Russian economic officials have lately taken up an optimistic line. New First Deputy Prime Minister Viktor Khristenko predicts growth of 1.5-3.0 percent in 2000. Finance Minister Mikhail Kasyanov says the federal budget deficit for 1999 will be only 1.5 percent of gross domestic product. The new spin on disaster is that domestic production is at last reacting to the devaluation, taking market share away from imports and leading a slow revival of economic activity.

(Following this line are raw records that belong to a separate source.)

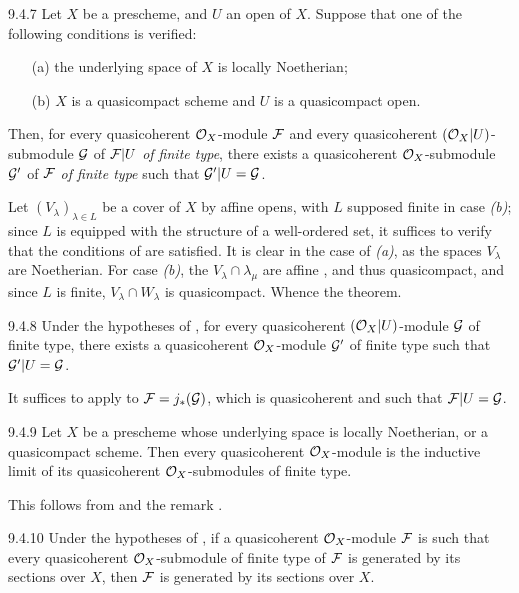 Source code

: \documentclass[../main.tex]{subfiles}
\begin{document}
\begin{env}[Theorem]{9.4.7}
Let $X$ be a prescheme, and $U$ an open of $X$.
Suppose that one of the following conditions is verified:
\begin{itemize}
  \item[(a)] the underlying space of $X$ is locally Noetherian;
  \item[(b)] $X$ is a quasicompact scheme and $U$ is a quasicompact open.
\end{itemize}
Then, for every quasicoherent $\mathcal{O}_X$-module $\mathcal{F}$ and every quasicoherent
$(\mathcal{O}_X|U)$-submodule $\mathcal{G}$ of $\mathcal{F}|U$ \emph{of finite type}, there exists a
quasicoherent $\mathcal{O}_X$-submodule $\mathcal{G}'$ of $\mathcal{F}$ \emph{of finite type}
such that $\mathcal{G}'|U=\mathcal{G}$.
\end{env}

Let $(V_\lambda)_{\lambda\in L}$ be a cover of $X$ by affine opens,
with $L$ supposed finite in case \emph{(b)}; since $L$ is equipped with the
structure of a well-ordered set, it suffices to verify that the conditions of
 are satisfied. It is clear in the case of \emph{(a)}, as the spaces
$V_\lambda$ are Noetherian. For case \emph{(b)}, the $V_\lambda\cap\lambda_\mu$
are affine , and thus quasicompact, and since $L$ is finite,
$V_\lambda\cap W_\lambda$ is quasicompact. Whence the theorem.

\begin{env}[Corollary]{9.4.8}
Under the hypotheses of , for every
quasicoherent $(\mathcal{O}_X|U)$-module $\mathcal{G}$ of finite type, there exists a
quasicoherent $\mathcal{O}_X$-module $\mathcal{G}'$ of finite type such that
$\mathcal{G}'|U=\mathcal{G}$.
\end{env}

It suffices to apply  to $\mathcal{F}=j_\ast(\mathcal{G})$, which is
quasicoherent  and such that $\mathcal{F}|U=\mathcal{G}$.

\begin{env}[Corollary]{9.4.9}
Let $X$ be a prescheme whose underlying space is
locally Noetherian, or a quasicompact scheme.  Then every quasicoherent
$\mathcal{O}_X$-module is the inductive limit of its quasicoherent $\mathcal{O}_X$-submodules of
finite type.
\end{env}

This follows from  and the remark .

\begin{env}[Corollary]{9.4.10}
Under the hypotheses of , if a
quasicoherent $\mathcal{O}_X$-module $\mathcal{F}$ is such that every quasicoherent
$\mathcal{O}_X$-submodule of finite type of $\mathcal{F}$ is generated by its sections
over $X$, then $\mathcal{F}$ is generated by its sections over $X$.
\end{env}
\end{document}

But the analysis is suspect. Comparing the first quarter of 1999 with the first quarter of 1998, the State Statistical Committee shows industrial production down by two percent. The government has released no official GDP figures since September 1998, but private Western analysts believe the year-on-year contraction was 9.6 percent in the fourth quarter of last year and another 4.9 percent in the first quarter of 1999. The ruble-dollar rate has stabilized around 26 to the dollar, but the rate is enforced by a growing array of Central Bank exchange controls and has nothing to do with the market’s willingness to hold rubles. According to the Washington-based PlanEcon research firm, the quality of information from official Russian sources is increasingly suspect. “Official claims about an emerging economic recovery,” writes analyst Ben Slay, “serve chiefly to undermine the credibility of Russian policymakers.”

Prime Minister Sergei Stepashin is to meet next week in St. Petersburg with the managing director of the International Monetary Fund, Michel Camdessus. The Fund has not given final approval to a $4.5 billion loan agreement negotiated in April with the government of then Prime Minister Yevgeny Primakov. Loan conditions include enactment of new taxes to reduce the budget deficit and a full accounting of past loans, widely believed to have been misappropriated. The Duma is balking at new taxes, putting off a debate on the government’s proposal until June 16. Stepashin has threatened to make the Duma’s vote a vote of confidence–meaning that if the government loses, it can dissolve the Duma and force early elections.

The IMF agreement is essential to unblocking negotiations on an estimated $4.0 billion in external sovereign debt-service arrears–a sum that does not include what is owed to foreign holders of short-term Treasury bills (GKOs), notoriously defaulted last August. It does include about $900 million in principal and interest that is due to Western commercial-bank (London Club) creditors on June 16.